En raison de la pandémie de coronavirus, le grand pèlerinage musulman vers la Mecque accueille cette année un nombre très réduit de fidèles. Le ministère saoudien du hajj a mis en place des mesures sanitaires drastiques.

Les pèlerins respectent la distanciation physique.
Les pèlerins respectent la distanciation physique. © AFP / STR / AFPSTR / AFP

Jusqu’à 10 000 pèlerins sont attendus à la Mecque à partir du mercredi 29 juillet. Tous résident en Arabie saoudite. Une part infime des 2 millions et demi de musulmans, venus d’environ 190 pays différents, qui effectuent habituellement le hajj aux dates fixées par le calendrier lunaire, comme le veut le cinquième pilier de l'islam. Après la suspension en mars dernier de la "omra", petit pèlerinage mensuel vers la Mecque, la tenue du hajj était incertaine. Fin juin, le gouvernement saoudien a finalement annoncé qu’il aurait bien lieu, “avec un nombre très limité de fidèles” et dans des conditions sanitaires drastiques. 

Ainsi, le hajj de cette année est réservé aux musulmans d’Arabie saoudite, nationaux et résidents étrangers. L’annonce faite, des millions d’habitants du royaume se sont empressés de candidater en ligne. Devant l’afflux de demandes, le ministère du hajj a mis en place des critères de sélection. Mustapha Almanas est infirmier dans un hôpital à Riyad. Il faisait à ce titre partie des personnes prioritaires : 

"Nous, les personnels soignants, nous avions plus de chances d’être choisis. J’ai été sélectionné, alors que mes amis qui ne travaillent pas à l’hôpital ne l’ont pas été. Les femmes et les hommes qui travaillent dans la sécurité aussi étaient prioritaires.
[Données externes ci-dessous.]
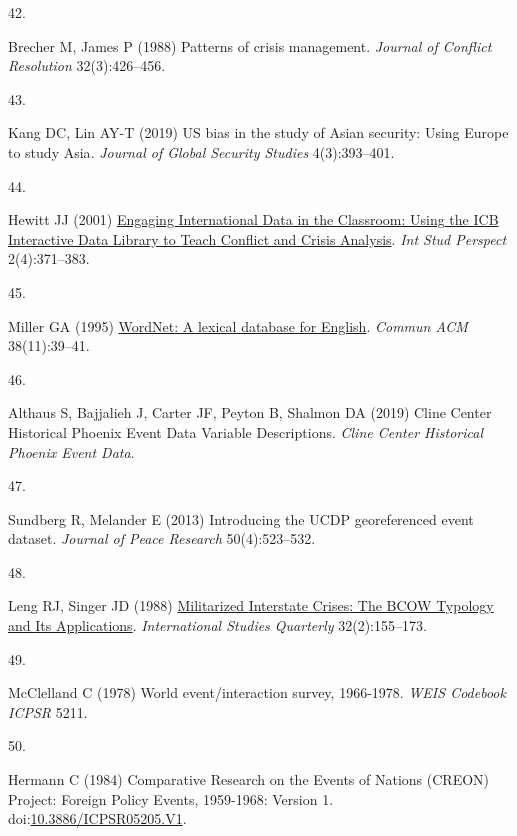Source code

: \documentclass{article}
\newlength{\cslhangindent}
\newlength{\csllabelwidth}
\newlength{\cslentryspacingunit} %
\newenvironment{CSLReferences}[2] %
 {%
  \setlength{\parindent}{0pt}
  \ifodd #1
  \let\oldpar\par
  \def\par{\hangindent=\cslhangindent\oldpar}
  \fi
  \setlength{\parskip}{#2\cslentryspacingunit}
 }%
 {}
\newcommand{\CSLLeftMargin}[1]{\parbox[t]{\csllabelwidth}{#1}}
\newcommand{\CSLRightInline}[1]{\parbox[t]{\linewidth - \csllabelwidth}{#1}\break}
\begin{document}
\begin{CSLReferences}{0}{0}
\leavevmode{}%
\CSLLeftMargin{42. }
\CSLRightInline{Brecher M, James P (1988) Patterns of crisis management.
\emph{Journal of Conflict Resolution} 32(3):426--456.}

\leavevmode{}%
\CSLLeftMargin{43. }
\CSLRightInline{Kang DC, Lin AY-T (2019) {US} bias in the study of
{Asian} security: {Using Europe} to study {Asia}. \emph{Journal of
Global Security Studies} 4(3):393--401.}

\leavevmode{}%
\CSLLeftMargin{44. }
\CSLRightInline{Hewitt JJ (2001)
\href{https://doi.org/10.1111/1528-3577.00066}{Engaging {International
Data} in the {Classroom}: {Using} the {ICB Interactive Data Library} to
{Teach Conflict} and {Crisis Analysis}}. \emph{Int Stud Perspect}
2(4):371--383.}

\leavevmode{}%
\CSLLeftMargin{45. }
\CSLRightInline{Miller GA (1995)
\href{https://doi.org/10.1145/219717.219748}{{WordNet}: A lexical
database for {English}}. \emph{Commun ACM} 38(11):39--41.}

\leavevmode{}%
\CSLLeftMargin{46. }
\CSLRightInline{Althaus S, Bajjalieh J, Carter JF, Peyton B, Shalmon DA
(2019) Cline {Center Historical Phoenix Event Data Variable
Descriptions}. \emph{Cline Center Historical Phoenix Event Data}.}

\leavevmode{}%
\CSLLeftMargin{47. }
\CSLRightInline{Sundberg R, Melander E (2013) Introducing the {UCDP}
georeferenced event dataset. \emph{Journal of Peace Research}
50(4):523--532.}

\leavevmode{}%
\CSLLeftMargin{48. }
\CSLRightInline{Leng RJ, Singer JD (1988)
\href{https://doi.org/10.2307/2600625}{Militarized {Interstate Crises}:
{The BCOW Typology} and {Its Applications}}. \emph{International Studies
Quarterly} 32(2):155--173.}

\leavevmode{}%
\CSLLeftMargin{49. }
\CSLRightInline{McClelland C (1978) World event/interaction survey,
1966-1978. \emph{WEIS Codebook ICPSR} 5211.}

\leavevmode{}%
\CSLLeftMargin{50. }
\CSLRightInline{Hermann C (1984) Comparative {Research} on the {Events}
of {Nations} ({CREON}) {Project}: {Foreign Policy Events}, 1959-1968:
{Version} 1.
doi:\href{https://doi.org/10.3886/ICPSR05205.V1}{10.3886/ICPSR05205.V1}.}


\end{CSLReferences}
\end{document}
Je pense que les organisateurs se sont dit qu’on pourraient être utiles en cas de problème sur place, d’urgence sanitaire par exemple."

Autre critère pour obtenir l’autorisation délivrée par le ministère : être en parfaite santé. D’où les restrictions d’âge, puisqu’il fallait avoir entre 20 et 50 ans pour déposer sa candidature. “On nous a demandé si on avait une maladie chronique”, précise Mustapha. “Il fallait les prévenir si on faisait de l’asthme ou de l'hypertension.” Les pèlerins devaient également réaliser un test PCR de dépistage du coronavirus avant leur arrivée à La Mecque. Un résultat négatif n’était pas gage pour autant de participation au pèlerinage. Les fidèles ont effectué une quarantaine en amont et devront se placer de nouveau à l’isolement à l’issue du hajj. En apprenant cela, Sadia Halimatou, habitante de Djeddah, a renoncé à déposer un dossier de candidature : 

"Je n’avais pas assez d’argent pour payer un hôtel pendant une ou deux semaines. C’est à nos frais !". 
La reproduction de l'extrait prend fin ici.